秀都「じゃ~ん!いろいろサーチしましたよ!」
あらかじめ付箋を挟んでおいたページをめくり、俺に見せた。
秀都「どぉ?どぉ?」
純平「…見れると思う?」
秀都「あ~♪運転してるから無理だよね~♪」
純平「…うん」
秀都「じゃあ、読んであげるね(ハート)」
秀都「えっと…」
と、ホヤホヤのカップルみたいな会話が車内で約一時間繰り広げられた。
その間、俺が発した言葉は…
「うん」
「そう」
「へぇ」
「いいね」
のみ。
さすがに、聞いてるのみとはいえ、疲れたな…。
一方の秀都も、一時間も喋っていたせいか疲れたのだろう、無口になり外をボーと見ている。
20分の沈黙を経て、秀都の口がまた開いた。
秀都「あ~っ!!」
いきなり叫んだ声にビクつく俺…
純平「ッ何だよっ!!」
秀都「俺ね~♪CD持って来たんだ~♪」
またしても、カバンをゴソゴソあさりだした。
純平「何持ってきたの?」
秀都「L'Arc-en-Ciel!略してラルクみたいな~♪」
こんな秀都とも音楽の趣味は合う。
純平「おっ!いいね~♪かけようぜ♪」
と、好きな音楽を目の前に俺のテンションは一気に上がった。
オーディオにCDが入ると、1曲目が流れた。
―♪
花葬だ…!
前奏でわかる俺!スゴイだろっ!
てか、古くね?笑
と、思いつつも曲を楽しむ俺。
バラバラに―♪
歌に入った瞬間、vocalのハイドと重なりもう一つ声が入ってきた。
秀都「バラバラに―♪」
純平「……。

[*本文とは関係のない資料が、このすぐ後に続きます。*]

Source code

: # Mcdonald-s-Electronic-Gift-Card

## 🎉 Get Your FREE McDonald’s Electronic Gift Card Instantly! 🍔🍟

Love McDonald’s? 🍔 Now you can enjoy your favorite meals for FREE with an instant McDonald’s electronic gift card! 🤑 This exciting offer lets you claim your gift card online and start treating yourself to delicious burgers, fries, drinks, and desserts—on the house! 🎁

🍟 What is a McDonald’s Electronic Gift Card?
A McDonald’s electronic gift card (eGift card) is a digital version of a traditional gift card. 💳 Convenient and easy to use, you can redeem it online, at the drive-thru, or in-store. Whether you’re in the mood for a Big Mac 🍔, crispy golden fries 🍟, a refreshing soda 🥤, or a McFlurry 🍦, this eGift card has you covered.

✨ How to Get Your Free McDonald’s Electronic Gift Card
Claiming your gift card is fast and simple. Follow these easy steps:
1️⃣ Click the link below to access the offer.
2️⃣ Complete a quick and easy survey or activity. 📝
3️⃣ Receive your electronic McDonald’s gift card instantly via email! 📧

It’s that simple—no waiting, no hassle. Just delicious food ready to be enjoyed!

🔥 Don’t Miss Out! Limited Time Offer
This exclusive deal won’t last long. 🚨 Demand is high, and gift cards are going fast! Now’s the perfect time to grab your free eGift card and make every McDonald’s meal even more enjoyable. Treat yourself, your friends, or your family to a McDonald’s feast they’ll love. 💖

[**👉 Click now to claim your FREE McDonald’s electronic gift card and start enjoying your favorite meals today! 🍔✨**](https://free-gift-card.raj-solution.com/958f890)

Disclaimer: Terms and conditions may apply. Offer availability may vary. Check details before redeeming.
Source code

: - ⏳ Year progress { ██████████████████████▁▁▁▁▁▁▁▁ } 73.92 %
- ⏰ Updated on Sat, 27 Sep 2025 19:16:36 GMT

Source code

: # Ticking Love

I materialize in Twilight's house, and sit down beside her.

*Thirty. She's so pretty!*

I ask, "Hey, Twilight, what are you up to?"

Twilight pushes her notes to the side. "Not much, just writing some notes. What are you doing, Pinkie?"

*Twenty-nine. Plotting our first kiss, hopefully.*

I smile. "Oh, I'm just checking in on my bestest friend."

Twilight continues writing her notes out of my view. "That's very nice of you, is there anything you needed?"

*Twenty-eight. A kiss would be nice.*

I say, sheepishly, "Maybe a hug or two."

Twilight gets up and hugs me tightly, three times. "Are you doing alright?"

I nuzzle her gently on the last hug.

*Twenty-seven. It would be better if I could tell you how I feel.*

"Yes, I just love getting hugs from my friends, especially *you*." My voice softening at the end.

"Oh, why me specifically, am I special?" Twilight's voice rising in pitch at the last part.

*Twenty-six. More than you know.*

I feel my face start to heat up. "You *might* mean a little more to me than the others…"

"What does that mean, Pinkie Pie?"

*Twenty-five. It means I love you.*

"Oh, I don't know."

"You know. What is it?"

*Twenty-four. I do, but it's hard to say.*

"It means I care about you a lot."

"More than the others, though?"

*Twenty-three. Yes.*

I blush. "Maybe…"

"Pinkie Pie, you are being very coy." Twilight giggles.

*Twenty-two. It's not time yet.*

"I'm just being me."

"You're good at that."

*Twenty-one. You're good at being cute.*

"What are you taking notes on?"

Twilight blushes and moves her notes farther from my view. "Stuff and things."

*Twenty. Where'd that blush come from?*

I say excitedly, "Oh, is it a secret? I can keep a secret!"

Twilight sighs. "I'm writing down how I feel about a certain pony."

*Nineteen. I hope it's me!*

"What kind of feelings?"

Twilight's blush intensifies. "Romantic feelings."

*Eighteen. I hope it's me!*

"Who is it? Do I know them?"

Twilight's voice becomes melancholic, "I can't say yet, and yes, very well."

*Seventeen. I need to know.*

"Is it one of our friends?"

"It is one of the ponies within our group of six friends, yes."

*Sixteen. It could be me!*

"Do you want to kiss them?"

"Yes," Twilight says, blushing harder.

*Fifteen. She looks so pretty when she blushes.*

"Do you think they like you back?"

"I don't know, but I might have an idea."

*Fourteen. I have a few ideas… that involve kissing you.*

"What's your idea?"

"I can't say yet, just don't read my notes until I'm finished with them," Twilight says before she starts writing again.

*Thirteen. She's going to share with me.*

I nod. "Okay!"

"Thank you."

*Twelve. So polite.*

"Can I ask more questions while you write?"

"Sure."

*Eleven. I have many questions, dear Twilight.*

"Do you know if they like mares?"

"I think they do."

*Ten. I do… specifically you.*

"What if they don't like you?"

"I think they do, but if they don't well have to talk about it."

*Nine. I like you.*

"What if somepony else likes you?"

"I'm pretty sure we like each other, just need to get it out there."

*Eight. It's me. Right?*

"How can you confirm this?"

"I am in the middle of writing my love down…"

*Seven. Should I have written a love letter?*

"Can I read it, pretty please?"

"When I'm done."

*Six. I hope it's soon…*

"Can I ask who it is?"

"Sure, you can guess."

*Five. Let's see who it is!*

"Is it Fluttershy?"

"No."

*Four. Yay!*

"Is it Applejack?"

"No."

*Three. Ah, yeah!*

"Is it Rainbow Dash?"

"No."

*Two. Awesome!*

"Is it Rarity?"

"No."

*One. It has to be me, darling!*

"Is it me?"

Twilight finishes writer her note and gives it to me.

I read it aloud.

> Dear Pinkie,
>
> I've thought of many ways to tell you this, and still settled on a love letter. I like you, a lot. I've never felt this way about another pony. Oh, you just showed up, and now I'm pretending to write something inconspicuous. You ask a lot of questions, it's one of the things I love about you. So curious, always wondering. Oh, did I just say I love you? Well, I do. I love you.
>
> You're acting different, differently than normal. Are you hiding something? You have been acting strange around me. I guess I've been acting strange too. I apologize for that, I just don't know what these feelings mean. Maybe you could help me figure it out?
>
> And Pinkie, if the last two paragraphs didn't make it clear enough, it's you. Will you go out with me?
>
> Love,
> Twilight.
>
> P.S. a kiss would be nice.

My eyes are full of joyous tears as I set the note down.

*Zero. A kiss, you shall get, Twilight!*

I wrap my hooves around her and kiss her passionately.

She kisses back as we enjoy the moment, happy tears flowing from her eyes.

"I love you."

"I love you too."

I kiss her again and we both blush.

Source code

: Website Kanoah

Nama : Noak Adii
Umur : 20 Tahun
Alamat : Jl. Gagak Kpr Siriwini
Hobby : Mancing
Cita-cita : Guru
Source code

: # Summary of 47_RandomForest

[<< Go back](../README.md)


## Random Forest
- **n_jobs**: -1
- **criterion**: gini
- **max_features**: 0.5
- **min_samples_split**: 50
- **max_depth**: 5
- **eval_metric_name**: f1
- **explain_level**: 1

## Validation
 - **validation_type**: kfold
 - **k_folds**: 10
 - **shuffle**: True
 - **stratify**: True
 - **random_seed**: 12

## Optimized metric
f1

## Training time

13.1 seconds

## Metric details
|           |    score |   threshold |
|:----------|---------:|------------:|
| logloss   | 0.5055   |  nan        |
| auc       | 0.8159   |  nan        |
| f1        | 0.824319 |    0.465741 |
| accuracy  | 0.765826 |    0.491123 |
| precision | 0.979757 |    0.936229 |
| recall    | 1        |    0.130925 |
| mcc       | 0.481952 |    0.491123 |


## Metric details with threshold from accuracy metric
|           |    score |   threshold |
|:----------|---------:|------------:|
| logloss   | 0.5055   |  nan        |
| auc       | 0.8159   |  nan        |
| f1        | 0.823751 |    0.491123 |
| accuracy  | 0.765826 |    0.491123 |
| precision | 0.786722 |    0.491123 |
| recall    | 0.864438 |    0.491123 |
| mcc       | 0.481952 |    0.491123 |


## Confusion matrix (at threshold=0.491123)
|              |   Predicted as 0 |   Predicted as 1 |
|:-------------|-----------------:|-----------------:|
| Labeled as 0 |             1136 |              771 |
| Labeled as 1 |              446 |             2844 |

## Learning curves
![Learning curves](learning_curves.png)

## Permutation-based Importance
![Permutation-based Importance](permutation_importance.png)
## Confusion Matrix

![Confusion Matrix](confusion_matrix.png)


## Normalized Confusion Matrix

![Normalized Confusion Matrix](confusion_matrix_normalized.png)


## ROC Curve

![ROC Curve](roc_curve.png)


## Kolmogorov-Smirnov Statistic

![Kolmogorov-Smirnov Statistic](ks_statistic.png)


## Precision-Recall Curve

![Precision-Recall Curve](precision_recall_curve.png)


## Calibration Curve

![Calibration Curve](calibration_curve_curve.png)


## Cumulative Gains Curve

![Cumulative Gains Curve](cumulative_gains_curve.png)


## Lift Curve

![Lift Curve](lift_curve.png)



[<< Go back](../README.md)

」
秀都は曲に合わせてでかい声で歌い出した。
聞こえね~…。
せっかくラルクに浸るチャンスが秀都のリサイタルを聞く羽目になった。
声を裏返しながら乗りまくってる秀都に、
聞こえないよ!!
とは言えず、高速を下りるまでリサイタルを「タノシンダ」。